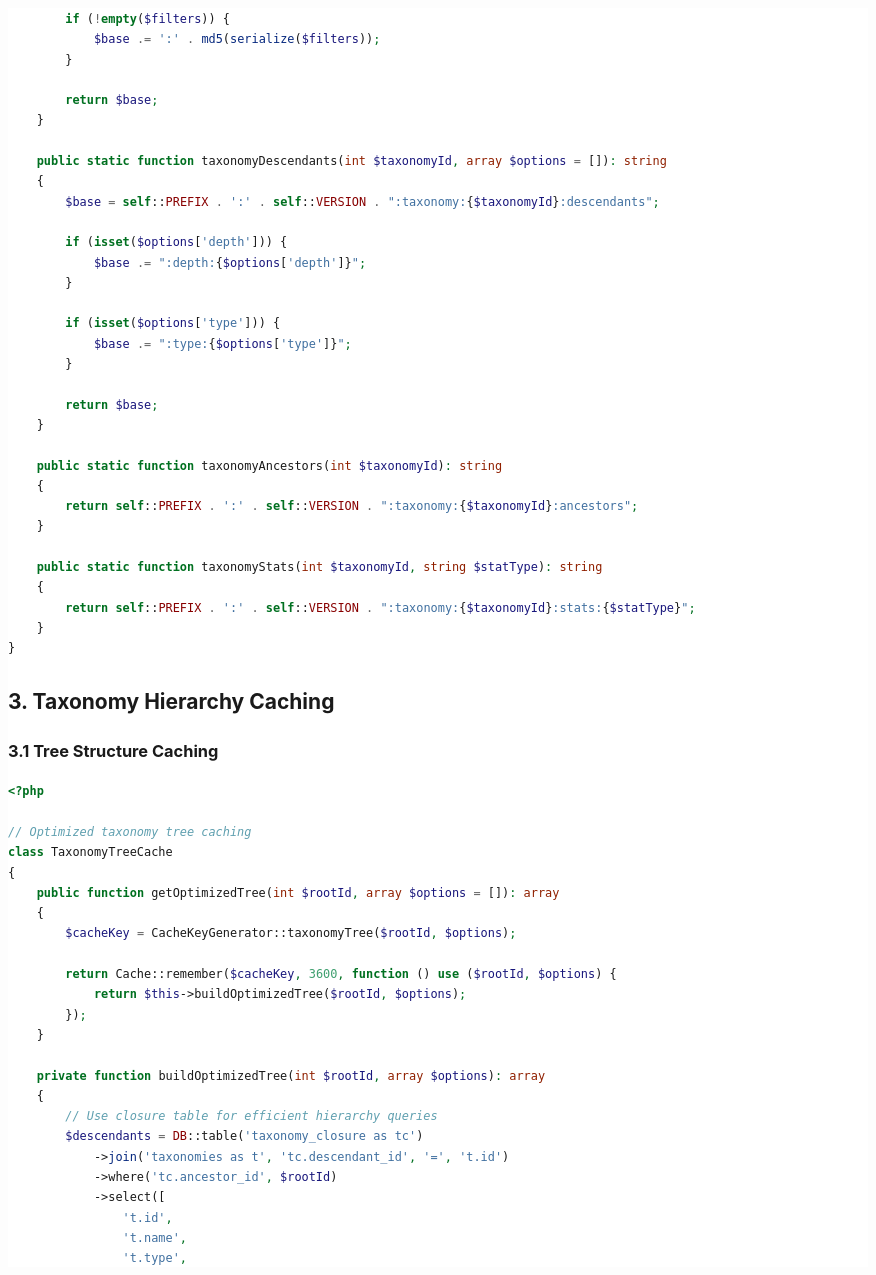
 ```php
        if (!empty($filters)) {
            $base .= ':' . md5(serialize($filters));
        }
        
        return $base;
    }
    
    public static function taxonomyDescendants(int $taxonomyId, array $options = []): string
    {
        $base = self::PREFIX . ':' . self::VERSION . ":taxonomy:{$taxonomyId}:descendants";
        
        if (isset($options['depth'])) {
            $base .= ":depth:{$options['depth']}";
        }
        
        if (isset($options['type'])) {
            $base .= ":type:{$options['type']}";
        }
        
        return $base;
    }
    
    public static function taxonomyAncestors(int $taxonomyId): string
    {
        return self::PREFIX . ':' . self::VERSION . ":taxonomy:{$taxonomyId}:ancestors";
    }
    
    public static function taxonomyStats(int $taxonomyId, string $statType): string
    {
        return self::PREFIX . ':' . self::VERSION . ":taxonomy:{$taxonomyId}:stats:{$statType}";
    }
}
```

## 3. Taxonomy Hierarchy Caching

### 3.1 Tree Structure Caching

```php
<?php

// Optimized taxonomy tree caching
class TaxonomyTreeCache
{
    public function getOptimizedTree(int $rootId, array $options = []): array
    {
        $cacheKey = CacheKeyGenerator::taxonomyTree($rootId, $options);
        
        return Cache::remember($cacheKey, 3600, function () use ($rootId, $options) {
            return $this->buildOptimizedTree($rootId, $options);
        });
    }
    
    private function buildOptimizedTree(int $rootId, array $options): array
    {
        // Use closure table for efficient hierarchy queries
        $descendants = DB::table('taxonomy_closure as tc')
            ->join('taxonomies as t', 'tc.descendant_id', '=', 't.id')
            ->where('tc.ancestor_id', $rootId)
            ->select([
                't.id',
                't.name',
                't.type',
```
# # #
In the entries above, locate every line with the word "table" and copy it.

**SOLUTION FOR THIS TASK**
        // Use closure table for efficient hierarchy queries
        $descendants = DB::table('taxonomy_closure as tc')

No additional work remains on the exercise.